[PROVIDED INFORMATION Boundary: Start]
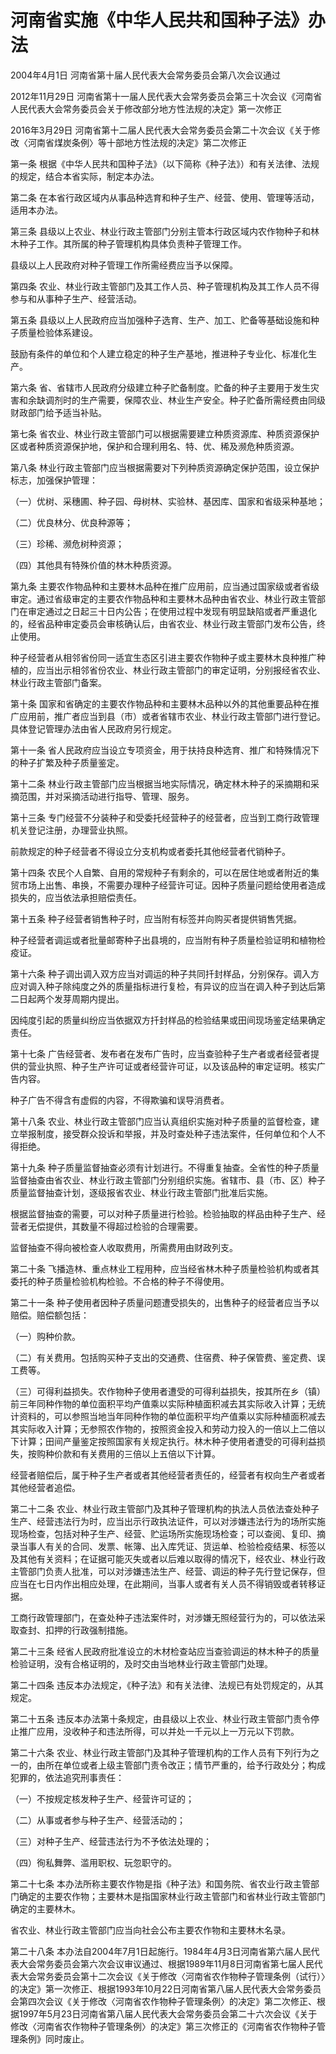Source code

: # 河南省实施《中华人民共和国种子法》办法

2004年4月1日 河南省第十届人民代表大会常务委员会第八次会议通过

2012年11月29日 河南省第十一届人民代表大会常务委员会第三十次会议《河南省人民代表大会常务委员会关于修改部分地方性法规的决定》第一次修正

2016年3月29日 河南省第十二届人民代表大会常务委员会第二十次会议《关于修改〈河南省煤炭条例〉等十部地方性法规的决定》第二次修正

<!-- INFO END -->

第一条 根据《中华人民共和国种子法》（以下简称《种子法》）和有关法律、法规的规定，结合本省实际，制定本办法。

第二条 在本省行政区域内从事品种选育和种子生产、经营、使用、管理等活动，适用本办法。

第三条 县级以上农业、林业行政主管部门分别主管本行政区域内农作物种子和林木种子工作。其所属的种子管理机构具体负责种子管理工作。

县级以上人民政府对种子管理工作所需经费应当予以保障。

第四条 农业、林业行政主管部门及其工作人员、种子管理机构及其工作人员不得参与和从事种子生产、经营活动。

第五条 县级以上人民政府应当加强种子选育、生产、加工、贮备等基础设施和种子质量检验体系建设。

鼓励有条件的单位和个人建立稳定的种子生产基地，推进种子专业化、标准化生产。

第六条 省、省辖市人民政府分级建立种子贮备制度。贮备的种子主要用于发生灾害和余缺调剂时的生产需要，保障农业、林业生产安全。种子贮备所需经费由同级财政部门给予适当补贴。

第七条 省农业、林业行政主管部门可以根据需要建立种质资源库、种质资源保护区或者种质资源保护地，保护和合理利用名、特、优、稀及濒危种质资源。

第八条 林业行政主管部门应当根据需要对下列种质资源确定保护范围，设立保护标志，加强保护管理：

（一）优树、采穗圃、种子园、母树林、实验林、基因库、国家和省级采种基地；

（二）优良林分、优良种源等；

（三）珍稀、濒危树种资源；

（四）其他具有特殊价值的林木种质资源。

第九条 主要农作物品种和主要林木品种在推广应用前，应当通过国家级或者省级审定。通过省级审定的主要农作物品种和主要林木品种由省农业、林业行政主管部门在审定通过之日起三十日内公告；在使用过程中发现有明显缺陷或者严重退化的，经省品种审定委员会审核确认后，由省农业、林业行政主管部门发布公告，终止使用。

种子经营者从相邻省份同一适宜生态区引进主要农作物种子或主要林木良种推广种植的，应当出示相邻省份农业、林业行政主管部门的审定证明，分别报经省农业、林业行政主管部门备案。

第十条 国家和省确定的主要农作物品种和主要林木品种以外的其他重要品种在推广应用前，推广者应当到县（市）或者省辖市农业、林业行政主管部门进行登记。具体登记管理办法由省人民政府另行规定。

第十一条 省人民政府应当设立专项资金，用于扶持良种选育、推广和特殊情况下的种子扩繁及种子质量鉴定。

第十二条 林业行政主管部门应当根据当地实际情况，确定林木种子的采摘期和采摘范围，并对采摘活动进行指导、管理、服务。

第十三条 专门经营不分装种子和受委托经营种子的经营者，应当到工商行政管理机关登记注册，办理营业执照。

前款规定的种子经营者不得设立分支机构或者委托其他经营者代销种子。

第十四条 农民个人自繁、自用的常规种子有剩余的，可以在居住地或者附近的集贸市场上出售、串换，不需要办理种子经营许可证。因种子质量问题给使用者造成损失的，应当依法承担赔偿责任。

第十五条 种子经营者销售种子时，应当附有标签并向购买者提供销售凭据。

种子经营者调运或者批量邮寄种子出县境的，应当附有种子质量检验证明和植物检疫证。

第十六条 种子调出调入双方应当对调运的种子共同扦封样品，分别保存。调入方应对调入种子除纯度之外的质量指标进行复检，有异议的应当在调入种子到达后第二日起两个发芽周期内提出。

因纯度引起的质量纠纷应当依据双方扦封样品的检验结果或田间现场鉴定结果确定责任。

第十七条 广告经营者、发布者在发布广告时，应当查验种子生产者或者经营者提供的营业执照、种子生产许可证或者经营许可证，以及该品种的审定证明。核实广告内容。

种子广告不得含有虚假的内容，不得欺骗和误导消费者。

第十八条 农业、林业行政主管部门应当认真组织实施对种子质量的监督检查，建立举报制度，接受群众投诉和举报，并及时查处种子违法案件，任何单位和个人不得拒绝。

第十九条 种子质量监督抽查必须有计划进行。不得重复抽查。全省性的种子质量监督抽查由省农业、林业行政主管部门分别组织实施。省辖市、县（市、区）种子质量监督抽查计划，逐级报省农业、林业行政主管部门批准后实施。

根据监督抽查的需要，可以对种子质量进行检验。检验抽取的样品由种子生产、经营者无偿提供，其数量不得超过检验的合理需要。

监督抽查不得向被检查人收取费用，所需费用由财政列支。

第二十条 飞播造林、重点林业工程用种，应当经省林木种子质量检验机构或者其委托的种子质量检验机构检验。不合格的种子不得使用。

第二十一条 种子使用者因种子质量问题遭受损失的，出售种子的经营者应当予以赔偿。赔偿额包括：

（一）购种价款。

（二）有关费用。包括购买种子支出的交通费、住宿费、种子保管费、鉴定费、误工费等。

（三）可得利益损失。农作物种子使用者遭受的可得利益损失，按其所在乡（镇）前三年同种作物的单位面积平均产值乘以实际种植面积减去其实际收入计算；无统计资料的，可以参照当地当年同种作物的单位面积平均产值乘以实际种植面积减去其实际收入计算；无参照农作物的，按照资金投入和劳动力投入的一倍以上二倍以下计算；田间产量鉴定按照国家有关规定执行。林木种子使用者遭受的可得利益损失，按购种价款和有关费用的三倍以上五倍以下计算。

经营者赔偿后，属于种子生产者或者其他经营者责任的，经营者有权向生产者或者其他经营者追偿。

第二十二条 农业、林业行政主管部门及其种子管理机构的执法人员依法查处种子生产、经营违法行为时，应当出示行政执法证件，可以对涉嫌违法行为的场所实施现场检查，包括对种子生产、经营、贮运场所实施现场检查；可以查阅、复印、摘录当事人有关的合同、发票、帐簿、出入库凭证、货运单、检验检疫结果、标签以及其他有关资料；在证据可能灭失或者以后难以取得的情况下，经农业、林业行政主管部门负责人批准，可以对涉嫌违法生产、经营、调运的种子先行登记保存，但应当在七日内作出相应处理，在此期间，当事人或者有关人员不得销毁或者转移证据。

工商行政管理部门，在查处种子违法案件时，对涉嫌无照经营行为的，可以依法采取查封、扣押的行政强制措施。

第二十三条 经省人民政府批准设立的木材检查站应当查验调运的林木种子的质量检验证明，没有合格证明的，及时交由当地林业行政主管部门处理。

第二十四条 违反本办法规定，《种子法》和有关法律、法规已有处罚规定的，从其规定。

第二十五条 违反本办法第十条规定，由县级以上农业、林业行政主管部门责令停止推广应用，没收种子和违法所得，可以并处一千元以上一万元以下罚款。

第二十六条 农业、林业行政主管部门及其种子管理机构的工作人员有下列行为之一的，由所在单位或者上级主管部门责令改正；情节严重的，给予行政处分；构成犯罪的，依法追究刑事责任：

（一）不按规定核发种子生产、经营许可证的；

（二）从事或者参与种子生产、经营活动的；

（三）对种子生产、经营违法行为不予依法处理的；

（四）徇私舞弊、滥用职权、玩忽职守的。

第二十七条 本办法所称主要农作物是指《种子法》和国务院、省农业行政主管部门确定的主要农作物；主要林木是指国家林业行政主管部门和省林业行政主管部门确定的主要林木。

省农业、林业行政主管部门应当向社会公布主要农作物和主要林木名录。

第二十八条 本办法自2004年7月1日起施行。1984年4月3日河南省第六届人民代表大会常务委员会第六次会议审议通过、根据1989年11月8日河南省第七届人民代表大会常务委员会第十二次会议《关于修改〈河南省农作物种子管理条例（试行）〉的决定》第一次修正、根据1993年10月22日河南省第八届人民代表大会常务委员会第四次会议《关于修改〈河南省农作物种子管理条例〉的决定》第二次修正、根据1997年5月23日河南省第八届人民代表大会常务委员会第二十六次会议《关于修改〈河南省农作物种子管理条例〉的决定》第三次修正的《河南省农作物种子管理条例》同时废止。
[PROVIDED INFORMATION Boundary: End]
**EXERCISE:** Every line in the records that holds the word "中华人民共和国种子法" should be copied into the answer.

**ANSWER SECTION:**
: # 河南省实施《中华人民共和国种子法》办法
第一条 根据《中华人民共和国种子法》（以下简称《种子法》）和有关法律、法规的规定，结合本省实际，制定本办法。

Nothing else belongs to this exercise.